**** Data for analysis
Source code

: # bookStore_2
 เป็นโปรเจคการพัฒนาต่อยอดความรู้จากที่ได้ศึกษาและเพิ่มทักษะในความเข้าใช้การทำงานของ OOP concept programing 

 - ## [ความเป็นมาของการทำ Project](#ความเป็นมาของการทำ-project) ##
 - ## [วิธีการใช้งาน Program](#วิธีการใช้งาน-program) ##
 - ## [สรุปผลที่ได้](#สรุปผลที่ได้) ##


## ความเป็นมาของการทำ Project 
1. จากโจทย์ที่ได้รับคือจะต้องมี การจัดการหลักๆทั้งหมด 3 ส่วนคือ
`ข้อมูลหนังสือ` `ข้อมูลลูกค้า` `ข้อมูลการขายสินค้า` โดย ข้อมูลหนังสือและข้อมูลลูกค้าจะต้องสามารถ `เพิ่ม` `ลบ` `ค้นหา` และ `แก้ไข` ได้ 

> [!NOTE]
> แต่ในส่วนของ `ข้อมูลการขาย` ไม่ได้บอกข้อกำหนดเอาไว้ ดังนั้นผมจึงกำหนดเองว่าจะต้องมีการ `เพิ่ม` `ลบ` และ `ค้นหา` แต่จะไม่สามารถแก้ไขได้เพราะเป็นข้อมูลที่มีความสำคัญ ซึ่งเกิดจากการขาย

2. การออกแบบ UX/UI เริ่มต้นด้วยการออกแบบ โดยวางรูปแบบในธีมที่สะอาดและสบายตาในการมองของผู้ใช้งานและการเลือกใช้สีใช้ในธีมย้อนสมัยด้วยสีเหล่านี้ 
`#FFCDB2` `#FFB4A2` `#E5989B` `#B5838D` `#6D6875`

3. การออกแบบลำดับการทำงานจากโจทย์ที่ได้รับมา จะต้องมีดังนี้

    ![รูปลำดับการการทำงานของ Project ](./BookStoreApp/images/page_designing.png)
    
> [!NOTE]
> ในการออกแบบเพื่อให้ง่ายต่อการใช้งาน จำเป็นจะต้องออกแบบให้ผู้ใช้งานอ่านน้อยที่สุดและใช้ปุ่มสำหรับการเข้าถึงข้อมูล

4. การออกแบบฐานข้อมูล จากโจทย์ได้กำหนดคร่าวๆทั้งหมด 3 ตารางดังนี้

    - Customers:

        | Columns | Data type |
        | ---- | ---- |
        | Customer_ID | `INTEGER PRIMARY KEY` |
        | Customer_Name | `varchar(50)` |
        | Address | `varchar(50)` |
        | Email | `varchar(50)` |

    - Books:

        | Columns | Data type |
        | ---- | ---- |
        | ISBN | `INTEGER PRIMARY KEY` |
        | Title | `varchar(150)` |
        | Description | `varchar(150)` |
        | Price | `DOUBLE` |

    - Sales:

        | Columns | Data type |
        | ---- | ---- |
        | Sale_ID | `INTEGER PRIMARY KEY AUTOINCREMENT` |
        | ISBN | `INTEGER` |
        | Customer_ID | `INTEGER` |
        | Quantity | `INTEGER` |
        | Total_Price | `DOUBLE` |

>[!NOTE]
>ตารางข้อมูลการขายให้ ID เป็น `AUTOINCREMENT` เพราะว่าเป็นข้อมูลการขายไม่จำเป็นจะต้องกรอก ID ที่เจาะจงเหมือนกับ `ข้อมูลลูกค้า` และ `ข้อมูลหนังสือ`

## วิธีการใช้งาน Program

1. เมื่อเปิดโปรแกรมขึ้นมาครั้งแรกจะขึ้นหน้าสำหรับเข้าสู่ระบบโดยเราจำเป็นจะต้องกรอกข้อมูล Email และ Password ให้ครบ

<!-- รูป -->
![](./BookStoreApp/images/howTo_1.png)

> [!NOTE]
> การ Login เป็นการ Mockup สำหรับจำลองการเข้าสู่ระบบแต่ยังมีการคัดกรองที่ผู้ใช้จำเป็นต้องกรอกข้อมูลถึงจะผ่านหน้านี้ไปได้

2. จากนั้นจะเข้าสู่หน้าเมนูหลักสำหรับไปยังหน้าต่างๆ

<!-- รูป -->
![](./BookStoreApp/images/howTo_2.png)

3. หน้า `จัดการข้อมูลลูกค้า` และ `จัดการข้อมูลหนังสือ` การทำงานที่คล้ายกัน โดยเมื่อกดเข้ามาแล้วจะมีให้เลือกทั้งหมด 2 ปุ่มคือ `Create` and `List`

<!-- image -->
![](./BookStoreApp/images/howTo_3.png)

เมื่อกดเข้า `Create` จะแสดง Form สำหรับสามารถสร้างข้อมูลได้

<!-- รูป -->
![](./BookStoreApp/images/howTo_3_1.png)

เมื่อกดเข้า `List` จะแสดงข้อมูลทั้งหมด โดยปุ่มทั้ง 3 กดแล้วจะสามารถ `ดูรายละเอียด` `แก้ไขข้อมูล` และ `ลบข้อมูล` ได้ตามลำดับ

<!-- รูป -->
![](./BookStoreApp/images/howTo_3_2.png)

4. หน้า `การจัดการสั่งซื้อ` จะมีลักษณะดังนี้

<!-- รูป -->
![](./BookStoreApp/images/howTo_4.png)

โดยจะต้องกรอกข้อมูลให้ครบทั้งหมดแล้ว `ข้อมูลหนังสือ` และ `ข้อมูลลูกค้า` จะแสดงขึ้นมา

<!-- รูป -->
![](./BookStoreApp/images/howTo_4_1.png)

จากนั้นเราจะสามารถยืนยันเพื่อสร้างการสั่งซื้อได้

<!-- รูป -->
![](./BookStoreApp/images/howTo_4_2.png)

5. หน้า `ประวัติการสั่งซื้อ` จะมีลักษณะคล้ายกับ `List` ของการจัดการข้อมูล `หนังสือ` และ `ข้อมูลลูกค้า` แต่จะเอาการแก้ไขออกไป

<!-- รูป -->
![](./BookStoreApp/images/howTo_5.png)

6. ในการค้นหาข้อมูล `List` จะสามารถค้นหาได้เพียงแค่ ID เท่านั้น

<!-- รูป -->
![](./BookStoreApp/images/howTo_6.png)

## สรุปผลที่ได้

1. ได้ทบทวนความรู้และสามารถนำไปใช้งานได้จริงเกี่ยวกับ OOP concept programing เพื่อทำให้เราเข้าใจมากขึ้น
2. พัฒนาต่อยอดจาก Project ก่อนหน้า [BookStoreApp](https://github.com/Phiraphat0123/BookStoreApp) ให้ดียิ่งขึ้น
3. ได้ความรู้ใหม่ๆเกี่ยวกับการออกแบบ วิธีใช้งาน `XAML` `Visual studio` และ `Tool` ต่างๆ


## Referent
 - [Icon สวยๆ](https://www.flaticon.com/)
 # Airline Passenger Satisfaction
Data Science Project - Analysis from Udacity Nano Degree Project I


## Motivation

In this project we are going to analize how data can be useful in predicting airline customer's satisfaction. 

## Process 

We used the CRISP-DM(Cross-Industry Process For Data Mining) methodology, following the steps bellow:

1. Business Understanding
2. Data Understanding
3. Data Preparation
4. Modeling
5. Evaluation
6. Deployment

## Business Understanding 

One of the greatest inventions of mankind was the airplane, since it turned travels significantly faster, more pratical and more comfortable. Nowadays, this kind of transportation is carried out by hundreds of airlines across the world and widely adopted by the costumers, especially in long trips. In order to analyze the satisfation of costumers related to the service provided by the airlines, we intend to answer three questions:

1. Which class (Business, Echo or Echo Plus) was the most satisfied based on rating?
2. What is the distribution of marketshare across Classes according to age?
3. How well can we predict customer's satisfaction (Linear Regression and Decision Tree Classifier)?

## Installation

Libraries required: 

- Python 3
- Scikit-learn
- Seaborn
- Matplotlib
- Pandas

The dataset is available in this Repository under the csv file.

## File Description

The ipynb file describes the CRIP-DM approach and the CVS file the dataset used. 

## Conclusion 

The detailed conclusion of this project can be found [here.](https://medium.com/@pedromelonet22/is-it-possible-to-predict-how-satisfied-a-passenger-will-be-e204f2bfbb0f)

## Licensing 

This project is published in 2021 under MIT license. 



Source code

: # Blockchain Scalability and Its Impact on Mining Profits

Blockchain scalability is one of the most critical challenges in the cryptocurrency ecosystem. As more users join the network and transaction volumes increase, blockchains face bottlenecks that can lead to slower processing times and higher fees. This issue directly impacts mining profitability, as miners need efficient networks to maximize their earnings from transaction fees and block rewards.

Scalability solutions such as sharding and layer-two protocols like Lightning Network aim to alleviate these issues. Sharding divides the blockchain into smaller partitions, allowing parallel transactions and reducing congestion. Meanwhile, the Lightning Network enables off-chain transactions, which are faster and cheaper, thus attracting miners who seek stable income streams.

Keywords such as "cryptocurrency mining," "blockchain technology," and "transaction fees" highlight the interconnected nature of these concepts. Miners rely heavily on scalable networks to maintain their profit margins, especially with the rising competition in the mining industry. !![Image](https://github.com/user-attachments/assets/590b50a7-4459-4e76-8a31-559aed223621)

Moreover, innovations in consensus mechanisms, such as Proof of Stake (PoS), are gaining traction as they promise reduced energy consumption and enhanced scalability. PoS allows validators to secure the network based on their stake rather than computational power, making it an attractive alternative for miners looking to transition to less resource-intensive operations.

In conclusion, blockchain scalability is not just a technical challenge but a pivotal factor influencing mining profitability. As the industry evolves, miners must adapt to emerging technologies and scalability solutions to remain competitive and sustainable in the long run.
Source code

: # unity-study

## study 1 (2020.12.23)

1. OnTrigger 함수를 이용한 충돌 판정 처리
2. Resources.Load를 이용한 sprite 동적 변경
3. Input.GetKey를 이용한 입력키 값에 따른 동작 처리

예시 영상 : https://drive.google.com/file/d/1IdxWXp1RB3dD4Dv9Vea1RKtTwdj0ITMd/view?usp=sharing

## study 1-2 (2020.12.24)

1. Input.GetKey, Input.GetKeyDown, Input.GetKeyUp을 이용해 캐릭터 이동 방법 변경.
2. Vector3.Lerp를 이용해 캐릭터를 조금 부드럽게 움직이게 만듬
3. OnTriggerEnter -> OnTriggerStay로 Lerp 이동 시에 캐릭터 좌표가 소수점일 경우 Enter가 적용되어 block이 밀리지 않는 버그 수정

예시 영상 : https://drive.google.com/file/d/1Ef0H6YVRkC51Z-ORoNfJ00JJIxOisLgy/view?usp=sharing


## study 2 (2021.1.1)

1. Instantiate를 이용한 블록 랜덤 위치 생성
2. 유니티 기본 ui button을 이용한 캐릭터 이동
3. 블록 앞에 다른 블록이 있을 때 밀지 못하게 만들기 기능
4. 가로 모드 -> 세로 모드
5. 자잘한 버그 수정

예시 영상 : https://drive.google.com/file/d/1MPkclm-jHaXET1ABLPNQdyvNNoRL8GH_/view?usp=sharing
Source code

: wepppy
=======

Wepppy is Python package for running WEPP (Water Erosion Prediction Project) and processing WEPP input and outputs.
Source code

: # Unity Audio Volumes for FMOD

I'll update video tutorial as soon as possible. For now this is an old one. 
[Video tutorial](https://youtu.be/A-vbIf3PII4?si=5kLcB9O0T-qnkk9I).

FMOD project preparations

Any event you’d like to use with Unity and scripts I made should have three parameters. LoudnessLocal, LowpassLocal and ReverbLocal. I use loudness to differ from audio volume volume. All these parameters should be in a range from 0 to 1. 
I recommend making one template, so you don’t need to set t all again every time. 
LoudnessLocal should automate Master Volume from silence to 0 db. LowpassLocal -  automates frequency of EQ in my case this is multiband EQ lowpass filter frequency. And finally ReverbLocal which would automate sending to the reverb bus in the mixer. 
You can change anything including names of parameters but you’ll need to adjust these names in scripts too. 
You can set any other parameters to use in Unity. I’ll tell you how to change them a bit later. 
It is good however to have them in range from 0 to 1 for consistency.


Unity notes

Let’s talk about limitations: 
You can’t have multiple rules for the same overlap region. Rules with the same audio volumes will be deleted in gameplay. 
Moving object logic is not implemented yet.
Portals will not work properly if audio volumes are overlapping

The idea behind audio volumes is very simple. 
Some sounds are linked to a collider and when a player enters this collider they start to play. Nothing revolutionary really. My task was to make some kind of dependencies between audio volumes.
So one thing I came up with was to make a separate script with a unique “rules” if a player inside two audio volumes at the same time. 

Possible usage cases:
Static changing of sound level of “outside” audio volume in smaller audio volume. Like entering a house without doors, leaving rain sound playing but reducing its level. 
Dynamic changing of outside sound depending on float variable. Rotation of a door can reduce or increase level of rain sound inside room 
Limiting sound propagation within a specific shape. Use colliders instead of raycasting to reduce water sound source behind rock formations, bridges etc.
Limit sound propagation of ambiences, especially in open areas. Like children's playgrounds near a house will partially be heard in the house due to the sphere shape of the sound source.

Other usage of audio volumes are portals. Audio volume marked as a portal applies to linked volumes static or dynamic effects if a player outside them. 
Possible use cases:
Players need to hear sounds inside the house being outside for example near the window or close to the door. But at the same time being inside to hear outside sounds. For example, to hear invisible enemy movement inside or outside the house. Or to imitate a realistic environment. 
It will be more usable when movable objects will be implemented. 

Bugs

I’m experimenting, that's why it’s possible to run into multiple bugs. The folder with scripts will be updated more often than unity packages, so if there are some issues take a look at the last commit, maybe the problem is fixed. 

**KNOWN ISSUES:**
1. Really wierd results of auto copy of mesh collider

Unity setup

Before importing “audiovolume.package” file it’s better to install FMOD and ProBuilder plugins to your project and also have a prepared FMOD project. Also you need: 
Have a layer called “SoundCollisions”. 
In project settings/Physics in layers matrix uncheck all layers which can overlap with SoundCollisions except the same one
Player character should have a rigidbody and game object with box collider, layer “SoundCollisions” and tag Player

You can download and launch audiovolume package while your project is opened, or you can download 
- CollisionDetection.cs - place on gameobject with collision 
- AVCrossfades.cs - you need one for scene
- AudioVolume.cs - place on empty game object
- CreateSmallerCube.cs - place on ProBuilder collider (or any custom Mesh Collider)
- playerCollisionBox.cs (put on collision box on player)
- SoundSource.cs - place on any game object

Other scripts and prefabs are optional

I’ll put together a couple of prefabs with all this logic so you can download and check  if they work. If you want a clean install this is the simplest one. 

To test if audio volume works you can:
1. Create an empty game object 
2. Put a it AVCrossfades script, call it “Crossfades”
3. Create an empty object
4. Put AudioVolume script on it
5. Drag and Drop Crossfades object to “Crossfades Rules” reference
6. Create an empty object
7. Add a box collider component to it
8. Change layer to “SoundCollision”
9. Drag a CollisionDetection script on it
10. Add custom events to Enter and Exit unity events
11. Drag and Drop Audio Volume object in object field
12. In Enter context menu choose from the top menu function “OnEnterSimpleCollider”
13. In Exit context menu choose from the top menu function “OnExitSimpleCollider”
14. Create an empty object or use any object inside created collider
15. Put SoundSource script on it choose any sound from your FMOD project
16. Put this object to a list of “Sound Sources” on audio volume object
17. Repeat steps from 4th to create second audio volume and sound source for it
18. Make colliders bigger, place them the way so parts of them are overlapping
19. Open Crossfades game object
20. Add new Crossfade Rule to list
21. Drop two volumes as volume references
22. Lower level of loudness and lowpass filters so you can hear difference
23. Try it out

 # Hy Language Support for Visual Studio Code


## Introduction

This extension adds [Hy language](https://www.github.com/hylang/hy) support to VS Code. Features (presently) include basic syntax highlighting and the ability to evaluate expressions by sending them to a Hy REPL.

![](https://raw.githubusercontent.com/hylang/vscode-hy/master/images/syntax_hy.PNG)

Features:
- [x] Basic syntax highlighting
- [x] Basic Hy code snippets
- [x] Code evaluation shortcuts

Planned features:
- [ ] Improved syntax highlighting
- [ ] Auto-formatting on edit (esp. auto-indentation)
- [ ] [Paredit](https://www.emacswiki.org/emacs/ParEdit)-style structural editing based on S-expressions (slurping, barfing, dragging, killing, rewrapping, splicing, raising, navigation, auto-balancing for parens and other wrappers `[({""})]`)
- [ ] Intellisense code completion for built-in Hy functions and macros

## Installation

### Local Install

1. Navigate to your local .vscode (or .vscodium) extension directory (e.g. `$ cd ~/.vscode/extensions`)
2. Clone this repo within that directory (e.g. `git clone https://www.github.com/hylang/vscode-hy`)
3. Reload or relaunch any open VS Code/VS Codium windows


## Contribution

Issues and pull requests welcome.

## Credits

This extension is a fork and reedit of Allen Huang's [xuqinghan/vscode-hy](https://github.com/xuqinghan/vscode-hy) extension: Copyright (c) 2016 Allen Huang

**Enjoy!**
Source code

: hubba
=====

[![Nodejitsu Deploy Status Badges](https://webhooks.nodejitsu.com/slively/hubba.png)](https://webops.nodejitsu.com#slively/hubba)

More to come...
********
**Work to be completed**
Your answer should consist of the lines from the listing that hold the word "AVCrossfades".

**Problem solution**
- AVCrossfades.cs - you need one for scene
2. Put a it AVCrossfades script, call it “Crossfades”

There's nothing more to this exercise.